A guerra das palavras

RIO DE JANEIRO - Ler e ouvir diariamente, por dever de ofício, dezenas de notícias policiais é desagradável não só pelas crianças feridas e pelo número absurdo de mortos -foram assassinadas no Estado do Rio, entre janeiro e setembro deste ano, 4.460 pessoas. Dói também a torpeza do estilo.
A banalização dos conflitos levou a imprensa a aplicar frases feitas que lhe são passadas pelas fontes da polícia, as únicas disponíveis ou procuradas. Sem minimizar as dificuldades das forças de segurança, seguem algumas tentativas de tradução:
"Os policiais faziam um patrulhamento de rotina na favela X" - Não há patrulhamento de rotina em favelas onde há traficantes armados. Por segurança, só entram em grandes grupos.
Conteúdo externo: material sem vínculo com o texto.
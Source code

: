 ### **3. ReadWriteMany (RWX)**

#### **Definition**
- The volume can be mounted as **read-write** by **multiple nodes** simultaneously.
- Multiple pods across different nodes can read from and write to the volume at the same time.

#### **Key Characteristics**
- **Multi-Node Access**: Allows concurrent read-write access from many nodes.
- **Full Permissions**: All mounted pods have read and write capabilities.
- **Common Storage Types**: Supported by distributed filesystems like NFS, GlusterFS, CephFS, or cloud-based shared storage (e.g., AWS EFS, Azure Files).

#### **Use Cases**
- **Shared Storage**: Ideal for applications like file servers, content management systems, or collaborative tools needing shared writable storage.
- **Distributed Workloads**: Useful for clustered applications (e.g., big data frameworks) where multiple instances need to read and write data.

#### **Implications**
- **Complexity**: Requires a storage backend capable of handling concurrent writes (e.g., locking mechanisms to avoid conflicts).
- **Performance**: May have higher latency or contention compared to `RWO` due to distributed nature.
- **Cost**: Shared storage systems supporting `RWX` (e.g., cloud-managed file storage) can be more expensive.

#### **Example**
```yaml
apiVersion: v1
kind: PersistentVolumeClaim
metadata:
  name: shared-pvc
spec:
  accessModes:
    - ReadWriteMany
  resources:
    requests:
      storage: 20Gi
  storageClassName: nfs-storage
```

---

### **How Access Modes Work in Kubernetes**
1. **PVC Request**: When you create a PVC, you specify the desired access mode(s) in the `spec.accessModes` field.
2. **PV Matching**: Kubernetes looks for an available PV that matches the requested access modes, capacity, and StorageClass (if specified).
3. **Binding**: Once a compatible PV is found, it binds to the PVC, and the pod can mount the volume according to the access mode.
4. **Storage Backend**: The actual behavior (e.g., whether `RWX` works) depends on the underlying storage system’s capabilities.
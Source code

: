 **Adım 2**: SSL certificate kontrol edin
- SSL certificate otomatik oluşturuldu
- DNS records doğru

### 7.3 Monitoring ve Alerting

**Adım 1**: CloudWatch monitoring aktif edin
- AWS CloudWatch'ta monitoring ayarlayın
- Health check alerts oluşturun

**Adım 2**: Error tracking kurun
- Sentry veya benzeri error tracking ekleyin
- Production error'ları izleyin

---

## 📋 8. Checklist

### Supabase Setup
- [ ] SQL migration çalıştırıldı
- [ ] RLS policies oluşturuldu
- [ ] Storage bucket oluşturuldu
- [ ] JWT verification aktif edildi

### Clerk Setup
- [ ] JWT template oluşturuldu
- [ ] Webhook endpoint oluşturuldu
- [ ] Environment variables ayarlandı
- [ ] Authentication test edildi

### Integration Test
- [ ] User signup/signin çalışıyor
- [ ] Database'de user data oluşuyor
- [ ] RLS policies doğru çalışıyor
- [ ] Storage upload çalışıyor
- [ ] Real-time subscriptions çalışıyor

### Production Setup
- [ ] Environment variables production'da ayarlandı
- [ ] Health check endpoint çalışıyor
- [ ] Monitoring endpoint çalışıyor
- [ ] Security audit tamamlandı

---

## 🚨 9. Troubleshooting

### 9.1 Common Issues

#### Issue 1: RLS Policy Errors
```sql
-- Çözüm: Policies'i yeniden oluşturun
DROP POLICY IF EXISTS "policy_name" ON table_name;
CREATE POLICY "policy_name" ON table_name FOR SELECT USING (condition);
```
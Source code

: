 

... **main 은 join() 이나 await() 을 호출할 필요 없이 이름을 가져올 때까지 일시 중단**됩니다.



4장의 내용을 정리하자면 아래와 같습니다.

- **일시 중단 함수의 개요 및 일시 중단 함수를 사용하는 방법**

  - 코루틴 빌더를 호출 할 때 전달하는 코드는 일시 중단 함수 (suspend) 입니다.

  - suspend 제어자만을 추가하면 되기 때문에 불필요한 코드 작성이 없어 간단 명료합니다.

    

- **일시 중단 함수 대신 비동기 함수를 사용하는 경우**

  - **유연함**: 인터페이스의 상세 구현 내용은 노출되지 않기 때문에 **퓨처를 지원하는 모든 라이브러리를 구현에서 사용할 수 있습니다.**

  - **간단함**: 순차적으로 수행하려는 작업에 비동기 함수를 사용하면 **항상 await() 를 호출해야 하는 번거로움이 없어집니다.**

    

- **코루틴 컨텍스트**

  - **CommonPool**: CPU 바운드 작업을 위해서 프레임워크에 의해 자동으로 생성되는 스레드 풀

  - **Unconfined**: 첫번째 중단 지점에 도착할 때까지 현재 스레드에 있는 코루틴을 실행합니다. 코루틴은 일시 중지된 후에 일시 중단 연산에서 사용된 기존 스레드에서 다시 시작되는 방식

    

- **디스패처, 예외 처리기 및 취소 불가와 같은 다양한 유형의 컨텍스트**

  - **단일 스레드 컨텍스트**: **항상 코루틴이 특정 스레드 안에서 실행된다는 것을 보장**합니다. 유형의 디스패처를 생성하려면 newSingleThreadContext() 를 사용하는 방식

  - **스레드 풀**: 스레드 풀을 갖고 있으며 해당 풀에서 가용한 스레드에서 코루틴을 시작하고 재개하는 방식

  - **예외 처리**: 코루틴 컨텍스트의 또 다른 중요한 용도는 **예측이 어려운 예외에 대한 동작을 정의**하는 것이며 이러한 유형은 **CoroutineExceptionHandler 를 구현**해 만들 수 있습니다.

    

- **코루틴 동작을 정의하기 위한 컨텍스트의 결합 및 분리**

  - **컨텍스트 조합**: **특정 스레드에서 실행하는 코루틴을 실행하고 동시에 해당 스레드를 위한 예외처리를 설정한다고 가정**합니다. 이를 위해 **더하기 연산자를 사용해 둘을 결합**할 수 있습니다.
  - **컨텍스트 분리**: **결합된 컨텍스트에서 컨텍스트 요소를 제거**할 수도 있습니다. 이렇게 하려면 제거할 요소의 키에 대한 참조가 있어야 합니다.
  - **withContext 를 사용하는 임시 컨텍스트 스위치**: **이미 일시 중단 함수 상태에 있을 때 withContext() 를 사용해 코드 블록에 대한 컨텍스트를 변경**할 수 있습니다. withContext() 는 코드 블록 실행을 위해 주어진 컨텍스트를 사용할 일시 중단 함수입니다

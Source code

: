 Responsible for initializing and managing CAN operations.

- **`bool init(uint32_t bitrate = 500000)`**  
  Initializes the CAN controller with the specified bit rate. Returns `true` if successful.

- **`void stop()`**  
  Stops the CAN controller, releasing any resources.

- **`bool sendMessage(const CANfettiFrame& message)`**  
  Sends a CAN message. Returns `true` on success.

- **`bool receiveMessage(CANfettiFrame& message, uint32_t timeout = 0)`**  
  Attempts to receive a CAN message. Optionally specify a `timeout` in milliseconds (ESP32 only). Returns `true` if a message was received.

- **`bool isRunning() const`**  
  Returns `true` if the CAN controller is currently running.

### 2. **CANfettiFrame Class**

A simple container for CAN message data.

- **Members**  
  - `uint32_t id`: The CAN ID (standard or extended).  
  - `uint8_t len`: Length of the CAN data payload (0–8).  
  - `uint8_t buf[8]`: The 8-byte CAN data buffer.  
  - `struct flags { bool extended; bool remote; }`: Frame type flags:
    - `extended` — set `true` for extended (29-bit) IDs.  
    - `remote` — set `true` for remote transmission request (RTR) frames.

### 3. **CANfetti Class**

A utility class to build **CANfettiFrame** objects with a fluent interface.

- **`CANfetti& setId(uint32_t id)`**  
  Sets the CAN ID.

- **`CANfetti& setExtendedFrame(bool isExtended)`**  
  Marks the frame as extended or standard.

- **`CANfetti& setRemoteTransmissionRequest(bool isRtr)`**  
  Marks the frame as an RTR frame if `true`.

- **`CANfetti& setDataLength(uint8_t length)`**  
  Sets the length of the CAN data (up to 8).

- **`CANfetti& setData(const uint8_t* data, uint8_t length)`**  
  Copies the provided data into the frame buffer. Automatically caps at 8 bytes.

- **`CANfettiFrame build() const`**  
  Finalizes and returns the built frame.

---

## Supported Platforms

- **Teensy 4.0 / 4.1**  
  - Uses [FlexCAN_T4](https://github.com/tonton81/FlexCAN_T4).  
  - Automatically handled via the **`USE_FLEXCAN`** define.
Ou então, para fazer negócio com os traficantes, como cobrar o arreglo -procedimento conhecido como "mineirar".
"Os policiais foram recebidos a tiros pelos traficantes" - Se estão entrando para combatê-los, não estranha que sejam recebidos assim. É a infeliz lógica de guerra. Com frequência, como diz outra expressão clichê, "entram atirando". Crianças e idosos costumam ser surpreendidos nesses casos pelas chamadas balas perdidas.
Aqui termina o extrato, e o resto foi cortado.